The second show was a Broadway sing-along. Joshua Morgan led things at the piano, with Bayla Whitten and Will Gartshore as song leaders. I was disappointed for two reasons. The first was that I thought Morgan did too much shtick. Shut up about how much of the audience you’ve slept with, stop the rambling stories about your horrible auditions, and let everybody enjoy singing! The other issue was some dubious choices of songs. Many of the selections were fine and obvious (e.g. "If I Were a Rich Man") but there were several that were chosen without much thought of their singability by amateurs. I found it particularly egregious to choose "Children Will Listen" as one of the Sondheim selections. "Comedy Tonight" would be a much better choice. Not that the event was a complete flop, but I’d give it a B-minus. Since the premise is one you would think would be an easy A for me, that’s a significant miss.
Ballet – The Sun Also Rises: This was the final show of my Washington Ballet season subscription. An adaptation of a Hemingway novel seemed an unlikely choice for a ballet, but it turned out to be my favorite of the season. (Well, maybe tied with Dracula.) The score (by Billy Novick) suited the story and Septime Webre’s choreography meshed with the music and atmosphere and scenery. I expected the Pamplona scene to be visually exciting (and it was, with added video). That the rest of the ballet worked as well as it did was both a surprise and a delight.
I should also note that prior to this season, I would have said I favor going to ballet programs that consist of a few one act ballets. But it has been the full-length ballets (both from the Washington Ballet and other companies) that I’ve enjoyed and the mixed repertory programs I’ve found unsatisfying. It appears that I need to rethink my strategy.

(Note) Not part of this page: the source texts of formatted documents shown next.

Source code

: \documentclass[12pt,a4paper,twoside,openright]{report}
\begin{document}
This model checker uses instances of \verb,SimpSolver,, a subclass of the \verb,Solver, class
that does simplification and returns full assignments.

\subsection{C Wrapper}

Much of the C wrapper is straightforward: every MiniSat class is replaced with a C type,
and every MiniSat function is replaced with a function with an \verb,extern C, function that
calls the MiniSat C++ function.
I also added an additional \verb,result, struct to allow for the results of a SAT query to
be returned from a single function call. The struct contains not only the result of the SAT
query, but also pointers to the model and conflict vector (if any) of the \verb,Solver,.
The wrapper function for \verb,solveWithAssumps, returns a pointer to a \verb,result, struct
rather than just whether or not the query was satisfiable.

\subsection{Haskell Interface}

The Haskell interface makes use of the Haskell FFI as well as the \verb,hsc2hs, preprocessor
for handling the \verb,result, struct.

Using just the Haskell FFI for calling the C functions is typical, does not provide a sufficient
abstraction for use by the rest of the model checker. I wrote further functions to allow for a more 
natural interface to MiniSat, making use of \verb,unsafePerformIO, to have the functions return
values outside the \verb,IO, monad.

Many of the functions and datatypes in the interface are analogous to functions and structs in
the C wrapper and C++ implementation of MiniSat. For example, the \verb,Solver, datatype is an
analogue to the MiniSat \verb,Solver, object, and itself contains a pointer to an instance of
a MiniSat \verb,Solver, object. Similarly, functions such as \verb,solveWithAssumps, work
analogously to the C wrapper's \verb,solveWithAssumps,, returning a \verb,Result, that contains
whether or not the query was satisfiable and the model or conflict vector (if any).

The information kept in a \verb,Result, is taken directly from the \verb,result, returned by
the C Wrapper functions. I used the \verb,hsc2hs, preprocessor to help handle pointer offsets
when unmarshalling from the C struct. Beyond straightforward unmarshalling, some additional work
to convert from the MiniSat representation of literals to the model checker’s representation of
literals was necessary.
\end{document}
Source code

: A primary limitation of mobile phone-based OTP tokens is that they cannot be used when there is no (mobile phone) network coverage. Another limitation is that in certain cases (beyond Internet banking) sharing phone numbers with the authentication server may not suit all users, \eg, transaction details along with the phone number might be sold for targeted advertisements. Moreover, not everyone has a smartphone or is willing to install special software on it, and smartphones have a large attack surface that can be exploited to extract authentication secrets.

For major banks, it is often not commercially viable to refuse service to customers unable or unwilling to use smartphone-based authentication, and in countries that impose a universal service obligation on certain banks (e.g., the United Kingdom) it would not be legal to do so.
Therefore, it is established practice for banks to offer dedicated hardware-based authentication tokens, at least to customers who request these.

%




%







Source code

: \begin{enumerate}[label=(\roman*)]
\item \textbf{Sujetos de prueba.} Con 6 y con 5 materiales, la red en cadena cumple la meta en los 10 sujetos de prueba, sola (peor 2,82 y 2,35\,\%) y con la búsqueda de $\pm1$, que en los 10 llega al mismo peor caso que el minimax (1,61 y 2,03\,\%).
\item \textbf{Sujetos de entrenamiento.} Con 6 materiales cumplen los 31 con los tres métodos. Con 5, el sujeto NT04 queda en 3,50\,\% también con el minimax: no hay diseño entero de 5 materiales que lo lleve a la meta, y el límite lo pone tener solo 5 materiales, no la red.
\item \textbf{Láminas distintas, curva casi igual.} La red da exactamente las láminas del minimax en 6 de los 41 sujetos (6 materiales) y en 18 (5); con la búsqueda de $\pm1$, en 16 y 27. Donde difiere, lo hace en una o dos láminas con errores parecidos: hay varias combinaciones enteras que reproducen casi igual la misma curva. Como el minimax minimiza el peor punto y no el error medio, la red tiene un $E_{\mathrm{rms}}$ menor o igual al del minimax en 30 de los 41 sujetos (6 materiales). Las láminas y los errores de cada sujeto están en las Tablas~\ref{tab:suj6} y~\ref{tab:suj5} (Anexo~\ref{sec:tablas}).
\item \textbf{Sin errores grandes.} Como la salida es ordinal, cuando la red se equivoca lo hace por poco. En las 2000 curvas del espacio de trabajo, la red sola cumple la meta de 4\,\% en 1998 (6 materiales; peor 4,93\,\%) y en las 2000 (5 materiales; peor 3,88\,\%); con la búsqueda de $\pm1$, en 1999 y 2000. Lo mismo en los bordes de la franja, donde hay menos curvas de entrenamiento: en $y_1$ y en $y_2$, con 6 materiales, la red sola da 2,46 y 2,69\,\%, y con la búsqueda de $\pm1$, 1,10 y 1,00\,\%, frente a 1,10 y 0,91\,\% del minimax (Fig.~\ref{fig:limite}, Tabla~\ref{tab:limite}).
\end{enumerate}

Story Swap: I know I went to a story swap. I know it was a small group, possibly because of weather. I have to admit I don’t remember anything else specific about it.

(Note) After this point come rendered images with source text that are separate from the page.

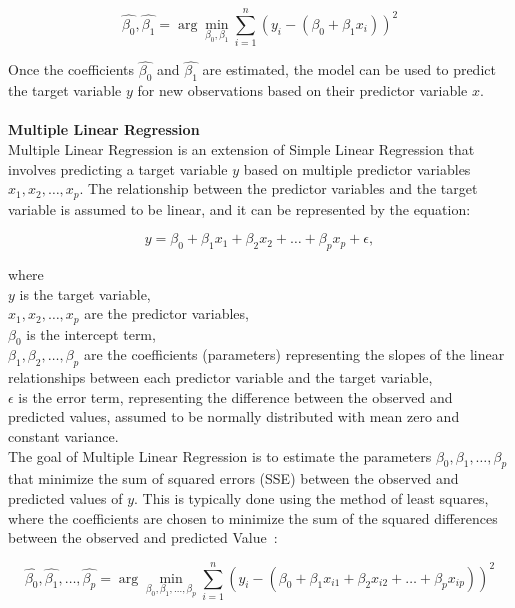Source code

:\documentclass[12pt]{article}
\begin{document}
\begin{equation}
    \hat{\beta_0}, \hat{\beta_1} = \arg \min_{\beta_0, \beta_1} \sum_{i=1}^{n} (y_i - (\beta_0 + \beta_1 x_i))^2
\end{equation}

\noindent Once the coefficients \(\hat{\beta_0}\) and \(\hat{\beta_1}\) are estimated, the
model can be used to predict the target variable \(y\) for new observations based on their
predictor variable \(x\).\\
\\
\textbf{Multiple Linear Regression}\\
Multiple Linear Regression is an extension of Simple Linear Regression that involves predicting a target variable \(y\) based on multiple predictor variables \(x_1, x_2, \ldots, x_p\). The relationship between the predictor variables and the target variable is assumed to be linear, and it can be represented by the equation:

\begin{equation}
    y = \beta_0 + \beta_1 x_1 + \beta_2 x_2 + \ldots + \beta_p x_p + \epsilon,
\end{equation}

\noindent where\\
\(y\) is the target variable,\\
\(x_1, x_2, \ldots, x_p\) are the predictor variables,\\
\(\beta_0\) is the intercept term,\\
\(\beta_1, \beta_2, \ldots, \beta_p\) are the coefficients (parameters) representing the slopes of the linear relationships between each predictor variable and the target variable,\\
\(\epsilon\) is the error term, representing the difference between the observed and predicted values, assumed to be normally distributed with mean zero and constant variance.\\

\noindent The goal of Multiple Linear Regression is to estimate the
parameters \(\beta_0, \beta_1, \ldots, \beta_p\) that minimize the sum of squared
errors (SSE) between the observed and predicted values of \(y\). This is typically done
using the method of least squares, where the coefficients are chosen to minimize the
sum of the squared differences between the observed and predicted Value~\cite{witte2017statistics}:

\begin{equation}
    \hat{\beta_0}, \hat{\beta_1}, \ldots, \hat{\beta_p} = \arg \min_{\beta_0, \beta_1, \ldots, \beta_p} \sum_{i=1}^{n} (y_i - (\beta_0 + \beta_1 x_{i1} + \beta_2 x_{i2} + \ldots + \beta_p x_{ip}))^2
\end{equation}
\end{document}
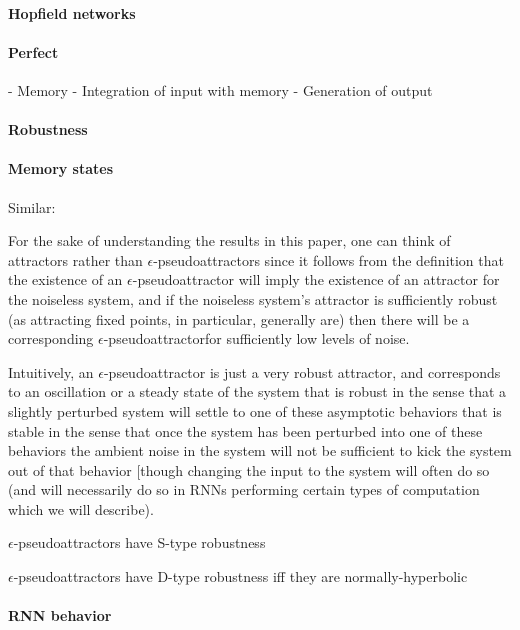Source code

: \documentclass{scrartcl}
\theoremstyle{definition}
\theoremstyle{remark}
\begin{document}
\paragraph{Hopfield networks}
\citep{bernstein2017markov}


\paragraph{Perfect}
- Memory 
- Integration of input with memory
- Generation of output


\paragraph{Robustness}
\citep{Park2023a}



\paragraph{Memory states}
Similar: \citep{casey1996}

For the sake of understanding the results in this paper, one can think of attractors rather than $\epsilon$-pseudoattractors since it follows from the definition that the existence of an $\epsilon$-pseudoattractor will imply the existence of an attractor for the noiseless system, and if the noiseless system's attractor is sufficiently robust (as attracting fixed points, in particular, generally are) then there will be a corresponding $\epsilon$-pseudoattractorfor sufficiently low levels of noise.

Intuitively, an $\epsilon$-pseudoattractor is just a very robust attractor, and corresponds to an oscillation or a steady state of the system that is robust in the sense that a slightly perturbed system will settle to one of these asymptotic behaviors that is stable in the sense that once the system has been perturbed into one of these behaviors the ambient noise in the system will not be sufficient to kick the system out of that behavior [though changing the input to the system will often do so (and will necessarily do so in RNNs performing certain types of computation which we will describe).

$\epsilon$-pseudoattractors have S-type robustness

$\epsilon$-pseudoattractors have D-type robustness iff they are normally-hyperbolic



\paragraph{RNN behavior}
\citep{ceni2020interpreting}
\end{document}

Pro Musica Hebraica: I go to this series largely to support the idea of presenting Jewish classical music. The spring concert featured the Apollo Ensemble performing Jewish baroque music from Italy and Amsterdam. If you are at all knowledgeable about the subject, you are already muttering something about Salamone de Rossi, who is pretty much considered the first major Jewish composer. There were also pieces by Marco Uccellini, Giacobo Basevi Cervetto and M. Mani, as well as by non-Jewish composers (notably Lidarti and Handel) touching on Jewish themes. Many of the pieces were rescued from fragments in the Etz Chayim library of Amsterdam and much of the appeal of the evening (and of the series) was getting to hear rarities. I continue to question what (if anything) makes much of this work identifiably Jewish, but I suspect the answer is similar to the one Howard Schwartz gives regarding Jewish stories. To wit, a story is Jewish if it is told (or written) by a Jew, involves Jewish times (e.g. holidays) or places (all stories set in Jerusalem are Jewish until proven otherwise) or has some other Jewish connection. That still leaves me puzzled over Bernstein’s Mass, but so be it. Getting back to the concert at hand, I should also note that I particularly appreciate the extensive notes by Professor James Loeffler of the University of Virginia.
Vacation: And then I flew off on a trip to Singapore (with a side trip to Melaka, Malaysia), Australia (Perth for OzFest, followed by taking the Indian Pacific Railroad to Adelaide) and Hong Kong / Macau. I accomplished another life list item by drinking a Singapore Sling at the Long Bar of the Raffles Hotel. It was very pricy (SGD30 ish with the service charge) and decidedly not worth it.
Which brings me to June and other things I need to catch up about later.